Excerpts from a dataset:

--------------------

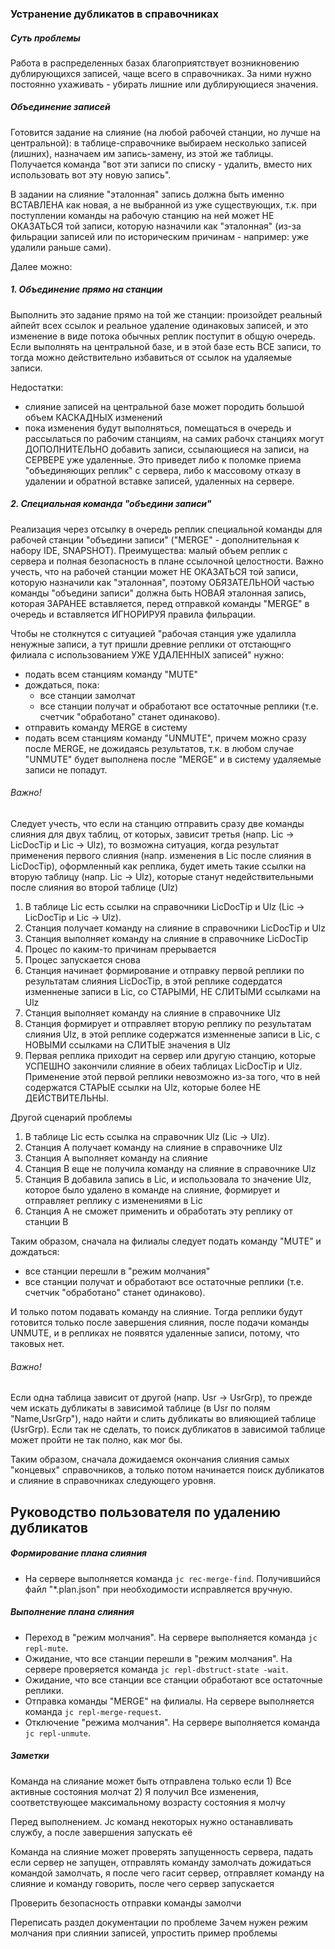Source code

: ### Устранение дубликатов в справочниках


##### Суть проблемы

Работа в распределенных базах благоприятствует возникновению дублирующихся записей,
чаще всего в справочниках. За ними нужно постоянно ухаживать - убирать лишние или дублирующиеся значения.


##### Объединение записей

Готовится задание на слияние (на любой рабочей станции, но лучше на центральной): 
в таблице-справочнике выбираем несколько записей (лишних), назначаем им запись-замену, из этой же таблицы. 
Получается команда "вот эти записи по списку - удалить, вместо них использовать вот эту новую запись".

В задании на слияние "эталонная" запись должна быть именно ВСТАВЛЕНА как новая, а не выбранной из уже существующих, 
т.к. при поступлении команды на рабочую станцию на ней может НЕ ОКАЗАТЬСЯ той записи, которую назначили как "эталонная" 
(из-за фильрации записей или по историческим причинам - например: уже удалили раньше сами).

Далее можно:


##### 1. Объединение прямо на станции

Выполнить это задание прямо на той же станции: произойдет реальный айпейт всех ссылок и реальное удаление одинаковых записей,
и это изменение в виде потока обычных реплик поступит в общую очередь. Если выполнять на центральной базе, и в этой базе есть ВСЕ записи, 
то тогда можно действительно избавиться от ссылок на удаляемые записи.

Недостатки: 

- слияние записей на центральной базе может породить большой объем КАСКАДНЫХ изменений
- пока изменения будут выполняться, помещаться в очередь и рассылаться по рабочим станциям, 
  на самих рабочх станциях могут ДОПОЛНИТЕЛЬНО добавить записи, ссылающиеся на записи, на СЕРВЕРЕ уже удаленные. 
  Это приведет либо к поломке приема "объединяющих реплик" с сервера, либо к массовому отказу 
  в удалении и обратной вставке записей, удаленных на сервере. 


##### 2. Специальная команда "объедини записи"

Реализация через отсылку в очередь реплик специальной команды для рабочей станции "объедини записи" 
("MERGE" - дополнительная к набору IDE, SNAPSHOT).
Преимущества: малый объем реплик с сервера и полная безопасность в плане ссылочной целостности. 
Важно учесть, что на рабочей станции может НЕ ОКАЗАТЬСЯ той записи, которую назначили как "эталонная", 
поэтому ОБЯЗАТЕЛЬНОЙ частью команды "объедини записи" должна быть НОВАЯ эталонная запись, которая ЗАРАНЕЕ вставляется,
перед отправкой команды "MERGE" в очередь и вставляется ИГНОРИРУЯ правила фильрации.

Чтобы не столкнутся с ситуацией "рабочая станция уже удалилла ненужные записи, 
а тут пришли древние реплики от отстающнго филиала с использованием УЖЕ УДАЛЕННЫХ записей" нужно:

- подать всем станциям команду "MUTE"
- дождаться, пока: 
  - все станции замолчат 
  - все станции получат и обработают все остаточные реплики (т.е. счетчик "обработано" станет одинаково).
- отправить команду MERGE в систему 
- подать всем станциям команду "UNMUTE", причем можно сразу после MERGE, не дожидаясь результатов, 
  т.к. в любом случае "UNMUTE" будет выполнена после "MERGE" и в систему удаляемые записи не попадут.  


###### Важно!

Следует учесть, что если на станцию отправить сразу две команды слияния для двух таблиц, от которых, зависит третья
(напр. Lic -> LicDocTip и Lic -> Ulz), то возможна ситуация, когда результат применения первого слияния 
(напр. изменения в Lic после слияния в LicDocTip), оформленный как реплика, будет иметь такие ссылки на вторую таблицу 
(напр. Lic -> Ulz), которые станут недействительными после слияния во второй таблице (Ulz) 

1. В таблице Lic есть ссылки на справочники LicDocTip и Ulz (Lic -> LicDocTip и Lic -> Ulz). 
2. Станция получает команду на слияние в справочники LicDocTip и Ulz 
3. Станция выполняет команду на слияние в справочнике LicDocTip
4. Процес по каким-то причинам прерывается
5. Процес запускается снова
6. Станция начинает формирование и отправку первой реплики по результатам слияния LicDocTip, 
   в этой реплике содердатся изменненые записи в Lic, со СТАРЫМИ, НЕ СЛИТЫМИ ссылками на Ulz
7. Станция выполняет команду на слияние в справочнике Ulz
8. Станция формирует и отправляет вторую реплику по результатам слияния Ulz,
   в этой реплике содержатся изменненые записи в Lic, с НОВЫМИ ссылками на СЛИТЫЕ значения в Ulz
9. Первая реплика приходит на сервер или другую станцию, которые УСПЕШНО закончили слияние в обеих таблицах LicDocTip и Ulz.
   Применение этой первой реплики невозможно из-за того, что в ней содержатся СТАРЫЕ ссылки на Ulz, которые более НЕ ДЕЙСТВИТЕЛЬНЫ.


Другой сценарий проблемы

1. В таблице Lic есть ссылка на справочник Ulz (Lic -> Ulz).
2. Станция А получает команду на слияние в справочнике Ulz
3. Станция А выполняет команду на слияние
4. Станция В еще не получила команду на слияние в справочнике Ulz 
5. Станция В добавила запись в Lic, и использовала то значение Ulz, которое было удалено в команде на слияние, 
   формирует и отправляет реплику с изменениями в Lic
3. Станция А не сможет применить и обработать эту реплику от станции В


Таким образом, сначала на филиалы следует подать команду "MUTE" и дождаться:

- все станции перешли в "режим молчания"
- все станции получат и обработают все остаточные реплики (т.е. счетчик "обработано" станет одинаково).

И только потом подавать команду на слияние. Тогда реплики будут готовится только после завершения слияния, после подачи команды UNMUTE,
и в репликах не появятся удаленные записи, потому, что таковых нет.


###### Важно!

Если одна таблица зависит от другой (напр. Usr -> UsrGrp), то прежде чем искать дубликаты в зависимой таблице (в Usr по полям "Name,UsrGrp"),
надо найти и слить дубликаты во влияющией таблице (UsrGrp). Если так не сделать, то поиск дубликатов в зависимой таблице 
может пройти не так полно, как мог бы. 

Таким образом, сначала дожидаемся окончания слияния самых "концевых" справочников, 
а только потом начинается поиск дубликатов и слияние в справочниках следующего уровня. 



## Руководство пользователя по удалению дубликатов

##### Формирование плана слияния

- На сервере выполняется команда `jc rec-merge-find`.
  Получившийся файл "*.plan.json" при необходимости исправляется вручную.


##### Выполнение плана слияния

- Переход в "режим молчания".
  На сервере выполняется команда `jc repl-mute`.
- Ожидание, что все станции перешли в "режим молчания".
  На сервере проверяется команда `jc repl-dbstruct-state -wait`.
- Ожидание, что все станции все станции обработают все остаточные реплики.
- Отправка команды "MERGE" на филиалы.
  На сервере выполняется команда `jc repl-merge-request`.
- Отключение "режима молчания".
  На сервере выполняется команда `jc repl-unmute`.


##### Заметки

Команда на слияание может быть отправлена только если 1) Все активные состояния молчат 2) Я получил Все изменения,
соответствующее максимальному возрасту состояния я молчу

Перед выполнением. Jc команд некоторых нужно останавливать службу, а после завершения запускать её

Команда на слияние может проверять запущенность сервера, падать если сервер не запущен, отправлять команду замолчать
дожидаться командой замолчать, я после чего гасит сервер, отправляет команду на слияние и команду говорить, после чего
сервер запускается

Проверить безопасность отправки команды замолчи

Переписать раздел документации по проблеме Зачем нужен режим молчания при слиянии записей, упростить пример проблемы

--------------------

## WHAT TO PRODUCE
From the records above, copy only the lines starting with the line that holds "9. Первая реплика" and going on through the line that holds "Другой сценарий проблемы", exactly as written.

## WRITTEN SOLUTION
9. Первая реплика приходит на сервер или другую станцию, которые УСПЕШНО закончили слияние в обеих таблицах LicDocTip и Ulz.
   Применение этой первой реплики невозможно из-за того, что в ней содержатся СТАРЫЕ ссылки на Ulz, которые более НЕ ДЕЙСТВИТЕЛЬНЫ.


Другой сценарий проблемы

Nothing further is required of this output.